▸ Goal of the exercise: Could you print every entry below exactly as given?

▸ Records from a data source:
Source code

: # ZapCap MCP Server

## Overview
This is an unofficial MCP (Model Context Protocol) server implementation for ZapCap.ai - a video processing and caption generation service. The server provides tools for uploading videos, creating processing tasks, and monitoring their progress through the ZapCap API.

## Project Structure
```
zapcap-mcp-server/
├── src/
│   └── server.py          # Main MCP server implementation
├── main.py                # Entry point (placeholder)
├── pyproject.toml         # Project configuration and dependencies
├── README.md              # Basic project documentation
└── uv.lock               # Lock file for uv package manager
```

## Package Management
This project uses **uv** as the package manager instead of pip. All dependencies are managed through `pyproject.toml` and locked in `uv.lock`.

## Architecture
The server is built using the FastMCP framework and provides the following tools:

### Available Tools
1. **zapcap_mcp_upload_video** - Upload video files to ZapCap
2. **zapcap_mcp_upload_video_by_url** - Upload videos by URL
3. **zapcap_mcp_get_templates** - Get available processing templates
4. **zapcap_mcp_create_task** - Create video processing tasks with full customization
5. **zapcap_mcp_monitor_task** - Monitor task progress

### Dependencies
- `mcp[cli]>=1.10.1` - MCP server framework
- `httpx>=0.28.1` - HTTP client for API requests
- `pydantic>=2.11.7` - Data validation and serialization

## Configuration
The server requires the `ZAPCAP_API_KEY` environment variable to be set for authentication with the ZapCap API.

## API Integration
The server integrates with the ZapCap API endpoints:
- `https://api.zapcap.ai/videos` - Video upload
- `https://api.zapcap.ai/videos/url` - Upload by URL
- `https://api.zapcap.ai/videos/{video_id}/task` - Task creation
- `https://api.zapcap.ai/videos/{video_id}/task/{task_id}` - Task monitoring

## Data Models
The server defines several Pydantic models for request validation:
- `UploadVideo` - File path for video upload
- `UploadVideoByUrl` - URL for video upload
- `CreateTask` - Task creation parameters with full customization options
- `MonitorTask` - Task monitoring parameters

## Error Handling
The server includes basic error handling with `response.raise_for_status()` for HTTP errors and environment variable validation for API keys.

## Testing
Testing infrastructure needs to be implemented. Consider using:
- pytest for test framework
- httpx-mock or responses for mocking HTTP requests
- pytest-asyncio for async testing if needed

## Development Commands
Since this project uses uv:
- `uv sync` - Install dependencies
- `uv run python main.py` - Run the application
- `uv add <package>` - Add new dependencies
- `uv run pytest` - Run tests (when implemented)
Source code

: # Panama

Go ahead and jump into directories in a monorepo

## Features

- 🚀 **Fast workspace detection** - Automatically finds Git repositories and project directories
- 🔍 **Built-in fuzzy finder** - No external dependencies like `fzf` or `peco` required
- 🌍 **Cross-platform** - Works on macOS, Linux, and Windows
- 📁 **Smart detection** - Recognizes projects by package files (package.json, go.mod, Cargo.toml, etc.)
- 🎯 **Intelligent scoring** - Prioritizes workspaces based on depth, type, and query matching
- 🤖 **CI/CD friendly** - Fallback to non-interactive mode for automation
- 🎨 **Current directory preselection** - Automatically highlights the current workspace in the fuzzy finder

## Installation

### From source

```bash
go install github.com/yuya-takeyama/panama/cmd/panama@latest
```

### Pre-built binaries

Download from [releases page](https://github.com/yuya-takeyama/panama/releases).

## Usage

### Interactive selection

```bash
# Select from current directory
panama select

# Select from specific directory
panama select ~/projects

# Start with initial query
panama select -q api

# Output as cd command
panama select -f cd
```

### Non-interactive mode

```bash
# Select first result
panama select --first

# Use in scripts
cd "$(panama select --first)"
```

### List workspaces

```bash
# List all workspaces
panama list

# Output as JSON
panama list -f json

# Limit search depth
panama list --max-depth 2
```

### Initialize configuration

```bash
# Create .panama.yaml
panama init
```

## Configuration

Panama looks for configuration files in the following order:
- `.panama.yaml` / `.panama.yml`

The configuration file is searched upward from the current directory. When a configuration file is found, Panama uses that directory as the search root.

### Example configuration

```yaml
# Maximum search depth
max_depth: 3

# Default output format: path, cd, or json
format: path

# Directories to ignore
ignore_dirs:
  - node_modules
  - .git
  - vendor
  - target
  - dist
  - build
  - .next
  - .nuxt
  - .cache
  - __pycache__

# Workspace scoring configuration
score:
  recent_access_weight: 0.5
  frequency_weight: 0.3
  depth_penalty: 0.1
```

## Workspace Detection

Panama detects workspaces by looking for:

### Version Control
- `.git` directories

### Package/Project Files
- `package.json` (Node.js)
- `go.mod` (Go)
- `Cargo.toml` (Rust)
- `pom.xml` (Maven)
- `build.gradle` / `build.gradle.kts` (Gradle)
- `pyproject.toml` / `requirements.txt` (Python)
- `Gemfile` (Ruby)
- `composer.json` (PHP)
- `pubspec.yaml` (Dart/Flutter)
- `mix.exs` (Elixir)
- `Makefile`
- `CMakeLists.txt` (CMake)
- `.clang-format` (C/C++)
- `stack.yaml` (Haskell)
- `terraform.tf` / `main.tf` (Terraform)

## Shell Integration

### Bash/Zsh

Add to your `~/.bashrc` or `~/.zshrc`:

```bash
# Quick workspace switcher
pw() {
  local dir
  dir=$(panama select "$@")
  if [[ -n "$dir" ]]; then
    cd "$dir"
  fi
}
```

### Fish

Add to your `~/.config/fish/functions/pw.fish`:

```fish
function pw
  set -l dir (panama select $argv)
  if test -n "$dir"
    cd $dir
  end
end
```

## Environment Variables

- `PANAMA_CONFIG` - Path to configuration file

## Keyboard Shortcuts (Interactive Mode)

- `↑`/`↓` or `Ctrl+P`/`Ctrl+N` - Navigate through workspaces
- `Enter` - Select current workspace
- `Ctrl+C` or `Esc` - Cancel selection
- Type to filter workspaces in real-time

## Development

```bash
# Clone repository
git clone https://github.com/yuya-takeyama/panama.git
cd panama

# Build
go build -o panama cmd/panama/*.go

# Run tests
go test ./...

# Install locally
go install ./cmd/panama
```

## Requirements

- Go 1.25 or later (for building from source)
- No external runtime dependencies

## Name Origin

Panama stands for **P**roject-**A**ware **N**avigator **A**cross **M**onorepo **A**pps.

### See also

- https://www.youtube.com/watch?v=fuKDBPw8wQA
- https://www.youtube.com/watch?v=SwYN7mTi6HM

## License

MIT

▸ Exercise result:
Source code

: # ZapCap MCP Server

## Overview
This is an unofficial MCP (Model Context Protocol) server implementation for ZapCap.ai - a video processing and caption generation service. The server provides tools for uploading videos, creating processing tasks, and monitoring their progress through the ZapCap API.

## Project Structure
```
zapcap-mcp-server/
├── src/
│   └── server.py          # Main MCP server implementation
├── main.py                # Entry point (placeholder)
├── pyproject.toml         # Project configuration and dependencies
├── README.md              # Basic project documentation
└── uv.lock               # Lock file for uv package manager
```

## Package Management
This project uses **uv** as the package manager instead of pip. All dependencies are managed through `pyproject.toml` and locked in `uv.lock`.

## Architecture
The server is built using the FastMCP framework and provides the following tools:

### Available Tools
1. **zapcap_mcp_upload_video** - Upload video files to ZapCap
2. **zapcap_mcp_upload_video_by_url** - Upload videos by URL
3. **zapcap_mcp_get_templates** - Get available processing templates
4. **zapcap_mcp_create_task** - Create video processing tasks with full customization
5. **zapcap_mcp_monitor_task** - Monitor task progress

### Dependencies
- `mcp[cli]>=1.10.1` - MCP server framework
- `httpx>=0.28.1` - HTTP client for API requests
- `pydantic>=2.11.7` - Data validation and serialization

## Configuration
The server requires the `ZAPCAP_API_KEY` environment variable to be set for authentication with the ZapCap API.

## API Integration
The server integrates with the ZapCap API endpoints:
- `https://api.zapcap.ai/videos` - Video upload
- `https://api.zapcap.ai/videos/url` - Upload by URL
- `https://api.zapcap.ai/videos/{video_id}/task` - Task creation
- `https://api.zapcap.ai/videos/{video_id}/task/{task_id}` - Task monitoring

## Data Models
The server defines several Pydantic models for request validation:
- `UploadVideo` - File path for video upload
- `UploadVideoByUrl` - URL for video upload
- `CreateTask` - Task creation parameters with full customization options
- `MonitorTask` - Task monitoring parameters

## Error Handling
The server includes basic error handling with `response.raise_for_status()` for HTTP errors and environment variable validation for API keys.

## Testing
Testing infrastructure needs to be implemented. Consider using:
- pytest for test framework
- httpx-mock or responses for mocking HTTP requests
- pytest-asyncio for async testing if needed

## Development Commands
Since this project uses uv:
- `uv sync` - Install dependencies
- `uv run python main.py` - Run the application
- `uv add <package>` - Add new dependencies
- `uv run pytest` - Run tests (when implemented)
Source code

: # Panama

Go ahead and jump into directories in a monorepo

## Features

- 🚀 **Fast workspace detection** - Automatically finds Git repositories and project directories
- 🔍 **Built-in fuzzy finder** - No external dependencies like `fzf` or `peco` required
- 🌍 **Cross-platform** - Works on macOS, Linux, and Windows
- 📁 **Smart detection** - Recognizes projects by package files (package.json, go.mod, Cargo.toml, etc.)
- 🎯 **Intelligent scoring** - Prioritizes workspaces based on depth, type, and query matching
- 🤖 **CI/CD friendly** - Fallback to non-interactive mode for automation
- 🎨 **Current directory preselection** - Automatically highlights the current workspace in the fuzzy finder

## Installation

### From source

```bash
go install github.com/yuya-takeyama/panama/cmd/panama@latest
```

### Pre-built binaries

Download from [releases page](https://github.com/yuya-takeyama/panama/releases).

## Usage

### Interactive selection

```bash
# Select from current directory
panama select

# Select from specific directory
panama select ~/projects

# Start with initial query
panama select -q api

# Output as cd command
panama select -f cd
```

### Non-interactive mode

```bash
# Select first result
panama select --first

# Use in scripts
cd "$(panama select --first)"
```

### List workspaces

```bash
# List all workspaces
panama list

# Output as JSON
panama list -f json

# Limit search depth
panama list --max-depth 2
```

### Initialize configuration

```bash
# Create .panama.yaml
panama init
```

## Configuration

Panama looks for configuration files in the following order:
- `.panama.yaml` / `.panama.yml`

The configuration file is searched upward from the current directory. When a configuration file is found, Panama uses that directory as the search root.

### Example configuration

```yaml
# Maximum search depth
max_depth: 3

# Default output format: path, cd, or json
format: path

# Directories to ignore
ignore_dirs:
  - node_modules
  - .git
  - vendor
  - target
  - dist
  - build
  - .next
  - .nuxt
  - .cache
  - __pycache__

# Workspace scoring configuration
score:
  recent_access_weight: 0.5
  frequency_weight: 0.3
  depth_penalty: 0.1
```

## Workspace Detection

Panama detects workspaces by looking for:

### Version Control
- `.git` directories

### Package/Project Files
- `package.json` (Node.js)
- `go.mod` (Go)
- `Cargo.toml` (Rust)
- `pom.xml` (Maven)
- `build.gradle` / `build.gradle.kts` (Gradle)
- `pyproject.toml` / `requirements.txt` (Python)
- `Gemfile` (Ruby)
- `composer.json` (PHP)
- `pubspec.yaml` (Dart/Flutter)
- `mix.exs` (Elixir)
- `Makefile`
- `CMakeLists.txt` (CMake)
- `.clang-format` (C/C++)
- `stack.yaml` (Haskell)
- `terraform.tf` / `main.tf` (Terraform)

## Shell Integration

### Bash/Zsh

Add to your `~/.bashrc` or `~/.zshrc`:

```bash
# Quick workspace switcher
pw() {
  local dir
  dir=$(panama select "$@")
  if [[ -n "$dir" ]]; then
    cd "$dir"
  fi
}
```

### Fish

Add to your `~/.config/fish/functions/pw.fish`:

```fish
function pw
  set -l dir (panama select $argv)
  if test -n "$dir"
    cd $dir
  end
end
```

## Environment Variables

- `PANAMA_CONFIG` - Path to configuration file

## Keyboard Shortcuts (Interactive Mode)

- `↑`/`↓` or `Ctrl+P`/`Ctrl+N` - Navigate through workspaces
- `Enter` - Select current workspace
- `Ctrl+C` or `Esc` - Cancel selection
- Type to filter workspaces in real-time

## Development

```bash
# Clone repository
git clone https://github.com/yuya-takeyama/panama.git
cd panama

# Build
go build -o panama cmd/panama/*.go

# Run tests
go test ./...

# Install locally
go install ./cmd/panama
```

## Requirements

- Go 1.25 or later (for building from source)
- No external runtime dependencies

## Name Origin

Panama stands for **P**roject-**A**ware **N**avigator **A**cross **M**onorepo **A**pps.

### See also

- https://www.youtube.com/watch?v=fuKDBPw8wQA
- https://www.youtube.com/watch?v=SwYN7mTi6HM

## License

MIT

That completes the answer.